## Exercise requirements
Taking the line with "Although the AAT" as the first and the line with "# Project Data Services" as the last, set down exactly every line in that range from the entries below, and no more.

____ Input material

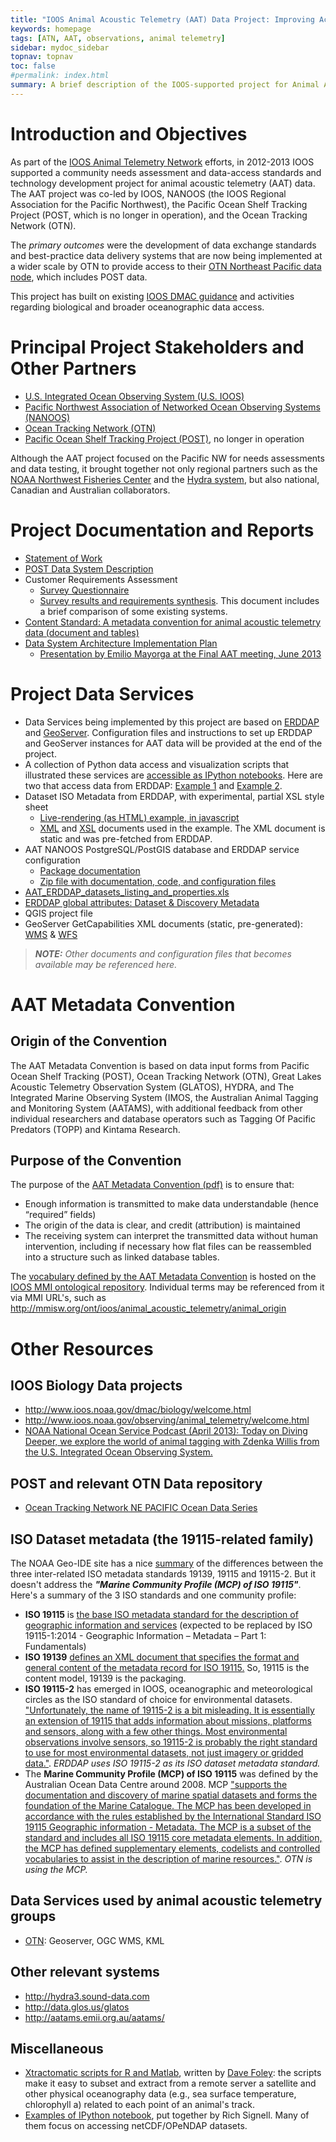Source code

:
 ```yaml
---
title: "IOOS Animal Acoustic Telemetry (AAT) Data Project: Improving Access to AAT Observations"
keywords: homepage
tags: [ATN, AAT, observations, animal telemetry]
sidebar: mydoc_sidebar
topnav: topnav
toc: false
#permalink: index.html
summary: A brief description of the IOOS-supported project for Animal Acoustic Telemetry (AAT) in the Pacific NW.
---
```



<!--
* TOC
{:toc}
  -->

# Introduction and Objectives  

As part of the [IOOS Animal Telemetry Network](http://www.ioos.noaa.gov/observing/animal_telemetry/welcome.html) efforts, in 2012-2013 IOOS supported a community needs assessment and data-access standards and technology development project for animal acoustic telemetry (AAT)  data. The AAT project was co-led by IOOS, NANOOS (the IOOS Regional Association for the Pacific Northwest), the Pacific Ocean Shelf Tracking Project (POST, which is no longer in operation), and the Ocean Tracking Network (OTN). 

The _primary outcomes_ were the development of data exchange standards and best-practice data delivery systems that are now being implemented at a wider scale by OTN to provide access to their [OTN Northeast Pacific data node](http://members.oceantrack.org/data/discovery/NEPACIFIC.htm), which includes POST data.

This project has built on existing [IOOS DMAC guidance](http://www.ioos.noaa.gov/data/welcome.html ) and activities regarding biological and broader oceanographic data access.

# Principal Project Stakeholders and Other Partners

 - [U.S. Integrated Ocean Observing System (U.S. IOOS)](http://www.ioos.noaa.gov)
 - [Pacific Northwest Association of Networked Ocean Observing Systems (NANOOS)](http://www.nanoos.org)
 - [Ocean Tracking Network (OTN)](http://oceantrackingnetwork.org)
 - [Pacific Ocean Shelf Tracking Project (POST)](http://en.wikipedia.org/wiki/Pacific_Ocean_Shelf_Tracking_Project), no longer in operation

Although the AAT project focused on the Pacific NW for needs assessments and data testing, it brought together not only regional partners such as the [NOAA Northwest Fisheries Center](http://www.nwfsc.noaa.gov) and the [Hydra system](http://hydra3.sound-data.com/about/), but also national, Canadian and Australian collaborators.

# Project Documentation and Reports

  - [Statement of Work](http://data.nanoos.org/files/aat/Animal%20Acoustic%20Telemetry%20Obs_SOW.pdf)
  - [POST Data System Description](http://data.nanoos.org/files/aat/POST_DataSystemDescription_DRAFT1.0.pdf)
  - Customer Requirements Assessment
     - [Survey Questionnaire](http://data.nanoos.org/files/aat/AAT_CustomerRequirementsQuestionnaire.pdf)
     - [Survey results and requirements synthesis](http://data.nanoos.org/files/aat/AAT_CustomerRequirements_2012Sep4.pdf). This document includes a brief comparison of some existing systems.
  - [Content Standard: A metadata convention for animal acoustic telemetry data (document and tables)](http://ioostech.googlecode.com/files/AAT%20Metadata%20Convention%20v1.2.pdf)
  - [Data System Architecture Implementation Plan](http://data.nanoos.org/files/aat/AAT_DataSystemArchitectureImplementationPlan_FINAL.pdf)
     - [Presentation by Emilio Mayorga at the Final AAT meeting, June 2013](http://data.nanoos.org/files/aat/Emilio_Presentation_AATworkshop_2013Jun13.pdf)


# Project Data Services

 * Data Services being implemented by this project are based on [ERDDAP](http://coastwatch.pfeg.noaa.gov/erddap/index.html) and [GeoServer](http://geoserver.org). Configuration files and instructions to set up ERDDAP and GeoServer instances for AAT data will be provided at the end of the project.
 * A collection of Python data access and visualization scripts that illustrated these services are [accessible as IPython notebooks](https://www.mygists.info/emiliom/tags/animalacoustictelem). Here are two that access data from ERDDAP: [Example 1](http://nbviewer.ipython.org/6767422) and [Example 2](http://nbviewer.ipython.org/6767450).
 * Dataset ISO Metadata from ERDDAP, with experimental, partial XSL style sheet
   * [Live-rendering (as HTML) example, in javascript](http://data.nanoos.org/files/aat/ISOMetadataFinalExamplePackage/xslt_client.html)
   * [XML](http://data.nanoos.org/files/aat/ISOMetadataFinalExamplePackage/otnnepMOSERAnTags_iso19115.xml) and [XSL](http://data.nanoos.org/files/aat/ISOMetadataFinalExamplePackage/OTNmetadata_Emilio.xsl) documents used in the example. The XML document is static and was pre-fetched from ERDDAP.
 * AAT NANOOS PostgreSQL/PostGIS database and ERDDAP service configuration
    * [Package documentation](http://data.nanoos.org/files/aat/AAT_NANOOSConfigurations_FinalPackageDocs.pdf)
   * [Zip file with documentation, code, and configuration files](http://data.nanoos.org/files/aat/AAT_NANOOSpg2erddap_exchange.zip)
 * [AAT_ERDDAP_datasets_listing_and_properties.xls](http://data.nanoos.org/files/aat/AAT_ERDDAP_datasets_listing_and_properties.xls)
 * [ERDDAP global attributes: Dataset & Discovery Metadata](http://data.nanoos.org/files/aat/ERDDAPDatasetMetadata-UseAndStatus-FINAL.pdf)
 * QGIS project file
 * GeoServer GetCapabilities XML documents (static, pre-generated): [WMS](http://data.nanoos.org/files/aat/geoserver-otnnep-WMS-GetCapabilities.xml) & [WFS](http://data.nanoos.org/files/aat/geoserver-otnnep-WFS-GetCapabilities.xml)

>_**NOTE:** Other documents and configuration files that becomes available may be referenced here._

# AAT Metadata Convention 

## Origin of the Convention

The AAT Metadata Convention is based on data input forms from Pacific Ocean Shelf Tracking (POST), Ocean Tracking Network (OTN), Great Lakes Acoustic Telemetry Observation System (GLATOS), HYDRA, and The Integrated Marine Observing System (IMOS, the Australian Animal Tagging and Monitoring System (AATAMS), with additional feedback from other individual researchers and database operators such as Tagging Of Pacific Predators (TOPP) and Kintama Research.

## Purpose of the Convention

The purpose of the [AAT Metadata Convention (pdf)](http://ioostech.googlecode.com/files/AAT%20Metadata%20Convention%20v1.2.pdf) is to ensure that: 
  * Enough information is transmitted to make data understandable (hence “required” fields)
  * The origin of the data is clear, and credit (attribution) is maintained
  * The receiving system can interpret the transmitted data without human intervention, including if necessary how flat files can be reassembled into a structure such as linked database tables.

The [vocabulary defined by the AAT Metadata Convention](http://mmisw.org/ont/ioos/animal_acoustic_telemetry) is hosted on the [IOOS MMI ontological repository](http://mmisw.org/ont/ioos/). Individual terms may be referenced from it via MMI URL's, such as http://mmisw.org/ont/ioos/animal_acoustic_telemetry/animal_origin

# Other Resources 

## IOOS Biology Data projects

  * http://www.ioos.noaa.gov/dmac/biology/welcome.html
  * http://www.ioos.noaa.gov/observing/animal_telemetry/welcome.html
  * [NOAA National Ocean Service Podcast (April 2013): Today on Diving Deeper, we explore the world of animal tagging with Zdenka Willis from the U.S. Integrated Ocean Observing System.](http://oceanservice.noaa.gov/podcast/p0413.html#dd46)

## POST and relevant OTN Data repository

  * [Ocean Tracking Network NE PACIFIC Ocean Data Series](http://members.oceantrack.org/data/discovery/NEPACIFIC.htm)

## ISO Dataset metadata (the 19115-related family)
 
The NOAA Geo-IDE site has a nice [summary](https://geo-ide.noaa.gov/wiki/index.php?title=ISO_FAQ#What_are_all_of_these_numbers.3F) of the differences between the three inter-related ISO metadata standards 19139, 19115 and 19115-2. But it doesn't address the _**"Marine Community Profile (MCP) of ISO 19115"**_. Here's a summary of the 3 ISO standards and one community profile:

  * **ISO 19115** is [the base ISO metadata standard for the description of geographic information and services](http://www.fgdc.gov/metadata/geospatial-metadata-standards) (expected to be replaced by ISO 19115-1:2014 - Geographic Information – Metadata – Part 1: Fundamentals)
  * **ISO 19139** [defines an XML document that specifies the format and general content of the metadata record for ISO 19115.](http://www.fgdc.gov/metadata/geospatial-metadata-standards) So, 19115 is the content model, 19139 is the packaging.
  * **ISO 19115-2** has emerged in IOOS, oceanographic and meteorological circles as the ISO standard of choice for environmental datasets. ["Unfortunately, the name of 19115-2 is a bit misleading. It is essentially an extension of 19115 that adds information about missions, platforms and sensors, along with a few other things. Most environmental observations involve sensors, so 19115-2 is probably the right standard to use for most environmental datasets, not just imagery or gridded data."](https://geo-ide.noaa.gov/wiki/index.php?title=ISO_FAQ#What_are_all_of_these_numbers.3F). _ERDDAP uses ISO 19115-2 as its ISO dataset metadata standard._
  * The **Marine Community Profile (MCP) of ISO 19115** was defined by the Australian Ocean Data Centre around 2008. MCP ["supports the documentation and discovery of marine spatial datasets and forms the foundation of the Marine Catalogue. The MCP has been developed in accordance with the rules established by the International Standard ISO 19115 Geographic information - Metadata. The MCP is a subset of the standard and includes all ISO 19115 core metadata elements. In addition, the MCP has defined supplementary elements, codelists and controlled vocabularies to assist in the description of marine resources."](http://www.aodc.org.au/index.php?id=37). _OTN is using the MCP._

## Data Services used by animal acoustic telemetry groups 

  * [OTN](http://oceantrackingnetwork.org/): Geoserver, OGC WMS, KML

## Other relevant systems 

  * http://hydra3.sound-data.com
  * http://data.glos.us/glatos
  * http://aatams.emii.org.au/aatams/

## Miscellaneous

   * [Xtractomatic scripts for R and Matlab](http://coastwatch.pfel.noaa.gov/xtracto/), written by [Dave Foley](dave.foley@noaa.gov): the scripts make it easy to subset and extract from a remote server a satellite and other physical oceanography data (e.g., sea surface temperature, chlorophyll a) related to each point of an animal's track.
  * [Examples of IPython notebook](https://gist.github.com/rsignell-usgs), put together by Rich Signell. Many of them focus on accessing netCDF/OPeNDAP datasets.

________

## Written solution
Although the AAT project focused on the Pacific NW for needs assessments and data testing, it brought together not only regional partners such as the [NOAA Northwest Fisheries Center](http://www.nwfsc.noaa.gov) and the [Hydra system](http://hydra3.sound-data.com/about/), but also national, Canadian and Australian collaborators.

# Project Documentation and Reports

  - [Statement of Work](http://data.nanoos.org/files/aat/Animal%20Acoustic%20Telemetry%20Obs_SOW.pdf)
  - [POST Data System Description](http://data.nanoos.org/files/aat/POST_DataSystemDescription_DRAFT1.0.pdf)
  - Customer Requirements Assessment
     - [Survey Questionnaire](http://data.nanoos.org/files/aat/AAT_CustomerRequirementsQuestionnaire.pdf)
     - [Survey results and requirements synthesis](http://data.nanoos.org/files/aat/AAT_CustomerRequirements_2012Sep4.pdf). This document includes a brief comparison of some existing systems.
  - [Content Standard: A metadata convention for animal acoustic telemetry data (document and tables)](http://ioostech.googlecode.com/files/AAT%20Metadata%20Convention%20v1.2.pdf)
  - [Data System Architecture Implementation Plan](http://data.nanoos.org/files/aat/AAT_DataSystemArchitectureImplementationPlan_FINAL.pdf)
     - [Presentation by Emilio Mayorga at the Final AAT meeting, June 2013](http://data.nanoos.org/files/aat/Emilio_Presentation_AATworkshop_2013Jun13.pdf)


# Project Data Services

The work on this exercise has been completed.